Sensitivity analysis.   According to Bayes’ theorem, then, our belief about the hypothesis after seeing the data depends on our belief about the hypothesis before seeing the data. This variable degree of belief stands in sharp contrast to the frequentist's categorical interpretation of the p value as "significant" or "nonsignificant," based on the data alone. Obviously, such variability will influence our subsequent inferences in material ways. We can determine the degree of this influence by performing graphical or tabular sensitivity analyses (17,44,46) similar to those employed by economists and decision theorists (49).

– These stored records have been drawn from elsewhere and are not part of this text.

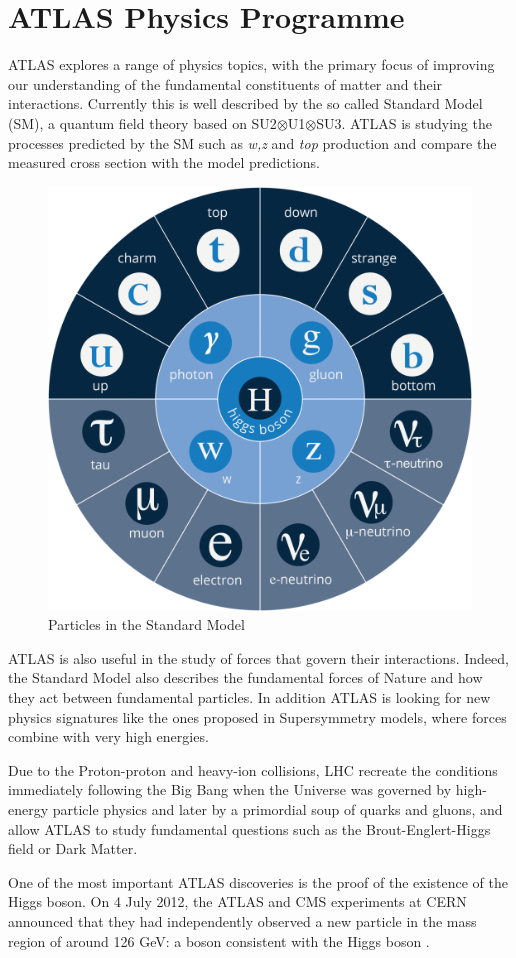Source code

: \documentclass[a4paper, oneside]{book}
\begin{document}
		\section{ATLAS Physics Programme}
			\cite{STD Model}ATLAS explores a range of physics topics, with the primary focus of improving our understanding of the fundamental constituents of matter and their interactions. Currently this is well described by the so called Standard Model (SM), a quantum field theory based on SU2$\otimes$U1$\otimes$SU3.
			ATLAS is studying the processes predicted by the SM such as \textit{w,z} and \textit{top} production and compare the measured cross section with the model predictions.
			\begin{figure}[h!]
				\centering
				\includegraphics[width=.3\textwidth]{tesi_images/STD_model.png}
				\caption{Particles in the Standard Model}
				\label{fig:STD model}
			\end{figure}
			ATLAS is also useful in the study of forces that govern their interactions. Indeed, the Standard Model also describes the fundamental forces of Nature and how they act between fundamental particles. In addition ATLAS is looking for new physics signatures like the ones proposed in Supersymmetry models, where forces combine with very high energies.
			
			Due to the Proton-proton and heavy-ion collisions, LHC  recreate the conditions immediately following the Big Bang when the Universe was governed by high-energy particle physics and later by a primordial soup of quarks and gluons, and allow ATLAS to study fundamental questions such as the Brout-Englert-Higgs field or Dark Matter.
			
			One of the most important ATLAS discoveries is the proof of the existence of the Higgs boson. On 4 July 2012, the ATLAS and CMS \cite{CMS} experiments at CERN announced that they had independently observed a new particle in the mass region of around 126 GeV: a boson consistent with the Higgs boson \cite{Higgs}.
				
\end{document}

Table 3 summarizes representative sensitivity analyses for a spectrum of well-known cardiovascular trials (5–13,50), and Figure 4 illustrates one of these analyses (for the HPS [6]) graphically. Each of these trials—one of which (LIFE [8]) is quantitatively similar to our hypothetical FISH trial—reported a p value or CI for the comparison of some primary outcome in two randomized groups (A vs. B). Hence, the investigators formally entertained the null hypothesis—an implicit representation of clinical equipoise (51)—as the operative basis of their statistical analysis (even if this hypothesis might have conflicted with previously available data or their own personal beliefs). Accordingly, we determined the posterior probability for this null hypothesis given the empirical data, based on an uninformative and moderately skeptical prior.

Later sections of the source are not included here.